Take the entries below and print only the lines from the one with "The solution of" through the one with "By adding a", exactly as they stand, both ends included.

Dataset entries
▼▼▼

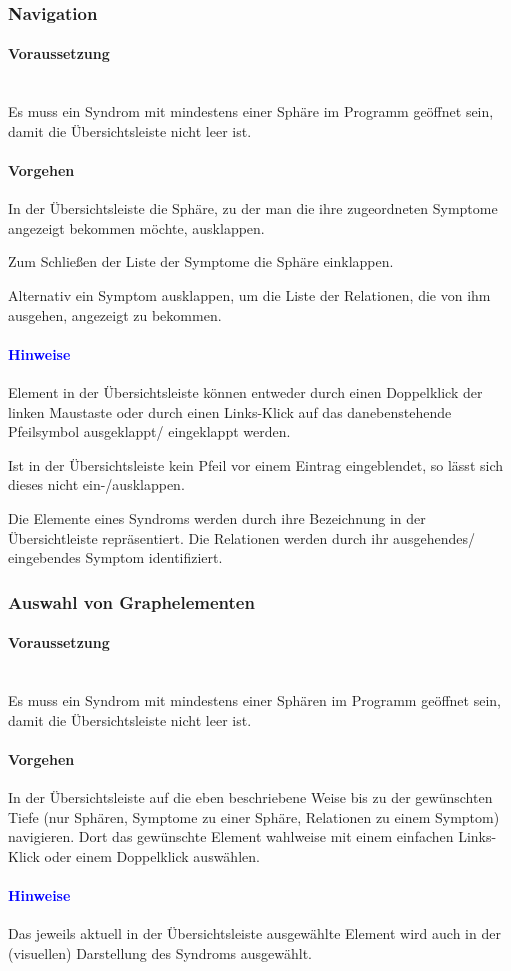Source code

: \documentclass[enabledeprecatedfontcommands,fontsize=11pt,paper=a4,twoside]{scrartcl}
\newcounter{one}
\newcounter{two}[one]
\newcommand*{\hint}{\paragraph{\textcolor{blue}{Hinweise}}}
\newcommand*{\condition}{\paragraph{Voraussetzung}$\;$ \vspace{0.2cm}\\}
\newcommand*{\action}{\paragraph{Vorgehen}}
\let\tempone\itemize
\let\temptwo\enditemize
\renewenvironment{itemize}{\tempone\addtolength{\itemsep}{-10.0pt}}{\temptwo}
\let\origenumerate\enumerate
\let\origendenumerate\endenumerate
\renewenvironment{enumerate}{\origenumerate \addtolength{\itemsep}{-10.0pt}}{\origendenumerate}
\begin{document}
\subsubsection{Navigation}		
	\condition
	Es muss ein Syndrom mit mindestens einer Sphäre im Programm geöffnet sein, damit die Übersichtsleiste nicht leer ist. 
	\action
	\begin{enumerate}
		\item In der Übersichtsleiste die Sphäre, zu der man die ihre zugeordneten Symptome angezeigt bekommen möchte, ausklappen. 
		\item Zum Schließen der Liste der Symptome die Sphäre einklappen. 
		\item Alternativ ein Symptom ausklappen, um die Liste der Relationen, die von ihm ausgehen, angezeigt zu bekommen. 
	\end{enumerate}
	\hint
	\begin{itemize}
		\item Element in der Übersichtsleiste können entweder durch einen Doppelklick der linken Maustaste oder durch einen Links-Klick auf das danebenstehende Pfeilsymbol ausgeklappt/ eingeklappt werden. 
		\item Ist in der Übersichtsleiste kein Pfeil vor einem Eintrag eingeblendet, so lässt sich dieses nicht ein-/ausklappen.
		\item Die Elemente eines Syndroms werden durch ihre Bezeichnung in der Übersichtleiste repräsentiert. Die Relationen werden durch ihr ausgehendes/ eingebendes Symptom identifiziert.\\
	\end{itemize}
		 
\subsubsection{Auswahl von Graphelementen}		
	\condition
	Es muss ein Syndrom mit mindestens einer Sphären im Programm geöffnet sein, damit die Übersichtsleiste nicht leer ist. 
	\action
	\begin{enumerate}
		\item In der Übersichtsleiste auf die eben beschriebene Weise bis zu der gewünschten Tiefe (nur Sphären, Symptome zu einer Sphäre, Relationen zu einem Symptom) navigieren. Dort das gewünschte Element wahlweise mit einem einfachen Links-Klick oder einem Doppelklick auswählen.
		\end{enumerate}
	\hint
	\begin{itemize}
		\item Das jeweils aktuell in der Übersichtsleiste ausgewählte Element wird auch in der (visuellen) Darstellung des Syndroms ausgewählt.\\
	\end{itemize}
		
\end{document}
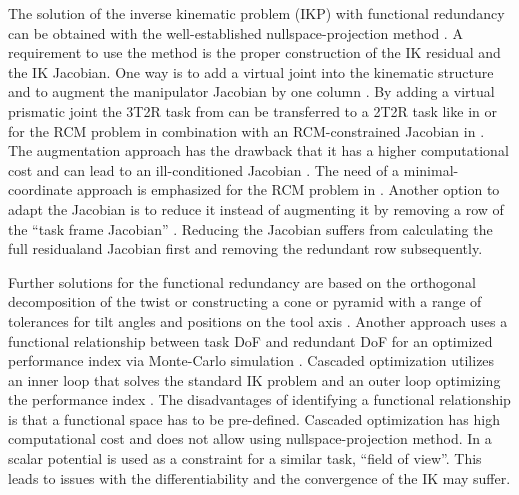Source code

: \documentclass[graybox,vecphys]{svmult}
\begin{document}
The solution of the inverse kinematic problem (IKP) with functional redundancy can be obtained with the well-established nullspace-projection method \cite{SciaviccoSic2012}. 
A requirement to use the method is the proper construction of the IK residual and the IK Jacobian.
One way is to add a virtual joint into the kinematic structure and to augment the manipulator Jacobian by one column \cite{Baron2000}. 
By adding a virtual prismatic joint the 3T2R task from \cite{Baron2000} can be transferred to a 2T2R task like in \cite{ErdoesKarKem2015} or for the RCM problem in combination with an RCM-constrained Jacobian in \cite{SadeghianZokJaz2019}.
The augmentation approach has the drawback that it has a higher computational cost and can lead to an ill-conditioned Jacobian \cite{HuoBar2008}.
The need of a minimal-coordinate approach is emphasized for the RCM problem in \cite{SandovalPoiVie2017}.
Another option to adapt the Jacobian is to reduce it instead of augmenting it by removing a row of the ``task frame Jacobian'' \cite{Zlajpah2017}. 
Reducing the Jacobian suffers from calculating the full residualand Jacobian first and removing the redundant row subsequently. 

Further solutions for the functional redundancy are based on the orthogonal decomposition of the twist \cite{HuoBar2005} or constructing a cone or pyramid with a range of tolerances for tilt angles and positions on the tool axis \cite{FromGra2010}.
Another approach uses a functional relationship between task DoF and redundant DoF for an optimized performance index via Monte-Carlo simulation \cite{ZanchettinRocRobJoh2011}.
Cascaded optimization utilizes an inner loop that solves the standard IK problem and an outer loop optimizing the performance index \cite{ZhuQuCaoYan2013}. %
The disadvantages of identifying a functional relationship \cite{ZanchettinRocRobJoh2011} is that a functional space has to be pre-defined. 
Cascaded optimization has high computational cost and does not allow using nullspace-projection method.
In \cite{MoeAntTee2016} a scalar potential is used as a constraint for a similar task, ``field of view''. 
This leads to issues with the differentiability and the convergence of the IK may suffer.
\end{document}
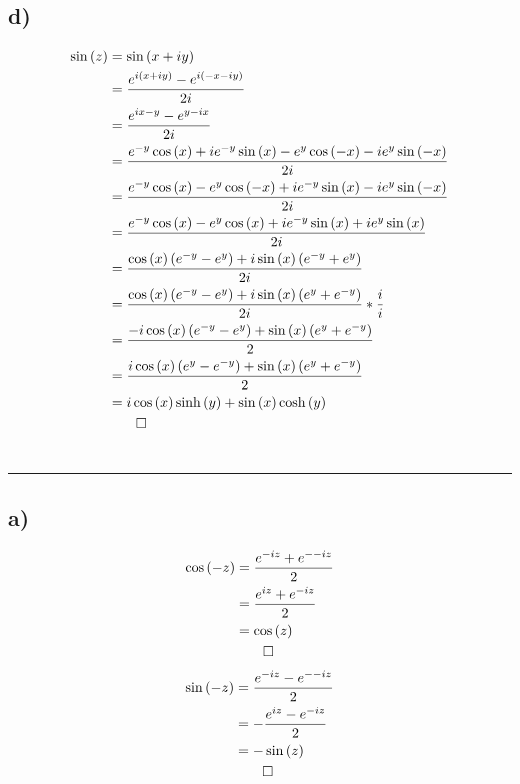 \documentclass[12pt]{article}
\begin{document}
\subsection{d)}
\begin{align*}
	\sin{(z)} &= \sin{(x+iy)}\\
	&= \frac{e^{i(x+iy)} - e^{i(-x-iy)}}{2i}\\
	&= \frac{e^{ix-y} - e^{y-ix}}{2i}\\
	&= \frac{e^{-y}\cos{(x)} + ie^{-y}\sin{(x)} - e^{y}\cos{(-x)} - ie^{y}\sin{(-x)}}{2i}\\
	&= \frac{e^{-y}\cos{(x)} - e^{y}\cos{(-x)} + ie^{-y}\sin{(x)} - ie^{y}\sin{(-x)}}{2i}\\
	&= \frac{e^{-y}\cos{(x)} - e^{y}\cos{(x)} + ie^{-y}\sin{(x)} + ie^{y}\sin{(x)}}{2i}\\
	&= \frac{\cos{(x)}\left(e^{-y} - e^{y}\right) + i\sin{(x)}\left(e^{-y} + e^{y}\right)}{2i}\\
	&= \frac{\cos{(x)}\left(e^{-y} - e^{y}\right) + i\sin{(x)}\left(e^{y} + e^{-y}\right)}{2i} * \frac{i}{i}\\
	&= \frac{-i\cos{(x)}\left(e^{-y} - e^{y}\right) + \sin{(x)}\left(e^{y} + e^{-y}\right)}{2}\\
	&= \frac{i\cos{(x)}\left(e^{y} - e^{-y}\right) + \sin{(x)}\left(e^{y} + e^{-y}\right)}{2}\\
	&= i\cos{(x)}\sinh{(y)} + \sin{(x)}\cosh{(y)}\\
	&\qed
\end{align*}
\newpage
\section{}\hrule
\subsection{a)}
\begin{align*}
	\cos{(-z)} &= \frac{e^{-iz} + e^{--iz}}{2}\\
	&= \frac{e^{iz} + e^{-iz}}{2}\\
	&= \cos{(z)}\\
	&\qed
\end{align*}
\begin{align*}
	\sin{(-z)} &= \frac{e^{-iz} - e^{--iz}}{2}\\
	&= -\frac{e^{iz} - e^{-iz}}{2}\\
	&= -\sin{(z)}\\
	&\qed
\end{align*}
\end{document}
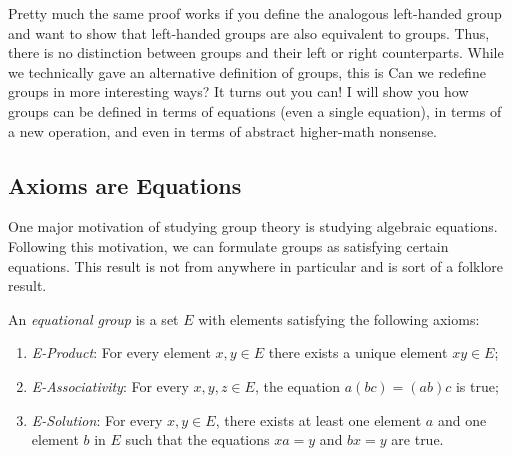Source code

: \documentclass{article}
\begin{document}
Pretty much the same proof works if you define the analogous left-handed group and want to show that left-handed groups are also equivalent to groups.
Thus, there is no distinction between groups and their left or right counterparts.
While we technically gave an alternative definition of groups, this is
Can we redefine groups in more interesting ways?
It turns out you can!
I will show you how groups can be defined in terms of equations (even a single equation), in terms of a new operation, and even in terms of abstract higher-math nonsense.

\subsection*{Axioms are Equations}

One major motivation of studying group theory is studying algebraic equations.
Following this motivation, we can formulate groups as satisfying certain equations.
This result is not from anywhere in particular and is sort of a folklore result.
\begin{defn}\label{defn:eq-grp}
  An \emph{equational group} is a set $E$ with elements satisfying the following axioms:
  \begin{enumerate}
  \item \emph{E-Product}: For every element $x, y \in E$ there exists a unique element $xy \in E$;
  \item \emph{E-Associativity}: For every $x, y, z \in E$, the equation $a(bc) = (ab)c$ is true;
  \item \emph{E-Solution}: For every $x, y \in E$, there exists at least one element $a$ and one element $b$ in $E$ such that the equations $xa = y$ and $bx = y$ are true.
  \end{enumerate}
\end{defn}
\end{document}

▲▲▲

#### RESPONSE
The solution of the inverse kinematic problem (IKP) with functional redundancy can be obtained with the well-established nullspace-projection method \cite{SciaviccoSic2012}. 
A requirement to use the method is the proper construction of the IK residual and the IK Jacobian.
One way is to add a virtual joint into the kinematic structure and to augment the manipulator Jacobian by one column \cite{Baron2000}. 
By adding a virtual prismatic joint the 3T2R task from \cite{Baron2000} can be transferred to a 2T2R task like in \cite{ErdoesKarKem2015} or for the RCM problem in combination with an RCM-constrained Jacobian in \cite{SadeghianZokJaz2019}.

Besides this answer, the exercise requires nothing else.